■ **GIVEN DATA**:
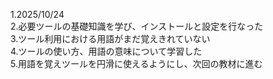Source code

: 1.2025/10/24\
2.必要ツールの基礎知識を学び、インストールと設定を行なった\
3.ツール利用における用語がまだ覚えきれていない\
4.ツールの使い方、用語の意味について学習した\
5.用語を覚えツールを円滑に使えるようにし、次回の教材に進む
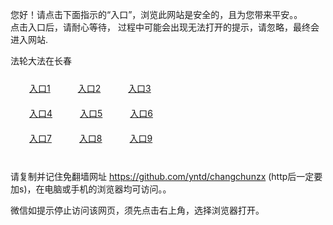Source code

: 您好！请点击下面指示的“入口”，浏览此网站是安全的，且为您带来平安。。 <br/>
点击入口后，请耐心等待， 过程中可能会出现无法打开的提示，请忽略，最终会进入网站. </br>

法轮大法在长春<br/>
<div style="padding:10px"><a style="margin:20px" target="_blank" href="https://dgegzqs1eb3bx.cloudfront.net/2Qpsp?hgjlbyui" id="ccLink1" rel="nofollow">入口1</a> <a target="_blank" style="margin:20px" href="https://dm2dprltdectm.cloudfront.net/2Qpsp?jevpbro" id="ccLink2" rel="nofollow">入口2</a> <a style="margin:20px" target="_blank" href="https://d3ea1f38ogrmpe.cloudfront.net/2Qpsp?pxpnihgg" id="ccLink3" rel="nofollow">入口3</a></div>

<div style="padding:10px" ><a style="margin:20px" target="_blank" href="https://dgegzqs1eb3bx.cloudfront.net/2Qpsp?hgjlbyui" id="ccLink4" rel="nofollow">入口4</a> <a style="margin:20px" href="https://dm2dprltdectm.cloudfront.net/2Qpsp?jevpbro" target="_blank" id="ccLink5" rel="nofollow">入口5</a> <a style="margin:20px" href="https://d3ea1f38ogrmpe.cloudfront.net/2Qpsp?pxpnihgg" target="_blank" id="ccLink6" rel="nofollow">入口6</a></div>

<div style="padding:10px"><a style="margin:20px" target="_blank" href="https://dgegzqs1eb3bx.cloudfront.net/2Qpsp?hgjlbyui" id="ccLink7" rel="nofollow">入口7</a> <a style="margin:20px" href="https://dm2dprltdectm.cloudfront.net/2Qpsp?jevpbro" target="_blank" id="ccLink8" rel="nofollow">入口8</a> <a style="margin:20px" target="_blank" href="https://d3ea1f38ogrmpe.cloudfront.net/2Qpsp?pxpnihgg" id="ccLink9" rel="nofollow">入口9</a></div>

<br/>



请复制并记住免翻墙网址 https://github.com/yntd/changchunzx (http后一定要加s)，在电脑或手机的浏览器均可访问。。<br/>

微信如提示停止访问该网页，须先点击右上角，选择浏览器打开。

■ **WORK INSTRUCTION**: Your response should be made up of the lines in the data that contain the word "pxpnihgg".

■ **TASK RESULT**:
<div style="padding:10px"><a style="margin:20px" target="_blank" href="https://dgegzqs1eb3bx.cloudfront.net/2Qpsp?hgjlbyui" id="ccLink1" rel="nofollow">入口1</a> <a target="_blank" style="margin:20px" href="https://dm2dprltdectm.cloudfront.net/2Qpsp?jevpbro" id="ccLink2" rel="nofollow">入口2</a> <a style="margin:20px" target="_blank" href="https://d3ea1f38ogrmpe.cloudfront.net/2Qpsp?pxpnihgg" id="ccLink3" rel="nofollow">入口3</a></div>
<div style="padding:10px" ><a style="margin:20px" target="_blank" href="https://dgegzqs1eb3bx.cloudfront.net/2Qpsp?hgjlbyui" id="ccLink4" rel="nofollow">入口4</a> <a style="margin:20px" href="https://dm2dprltdectm.cloudfront.net/2Qpsp?jevpbro" target="_blank" id="ccLink5" rel="nofollow">入口5</a> <a style="margin:20px" href="https://d3ea1f38ogrmpe.cloudfront.net/2Qpsp?pxpnihgg" target="_blank" id="ccLink6" rel="nofollow">入口6</a></div>
<div style="padding:10px"><a style="margin:20px" target="_blank" href="https://dgegzqs1eb3bx.cloudfront.net/2Qpsp?hgjlbyui" id="ccLink7" rel="nofollow">入口7</a> <a style="margin:20px" href="https://dm2dprltdectm.cloudfront.net/2Qpsp?jevpbro" target="_blank" id="ccLink8" rel="nofollow">入口8</a> <a style="margin:20px" target="_blank" href="https://d3ea1f38ogrmpe.cloudfront.net/2Qpsp?pxpnihgg" id="ccLink9" rel="nofollow">入口9</a></div>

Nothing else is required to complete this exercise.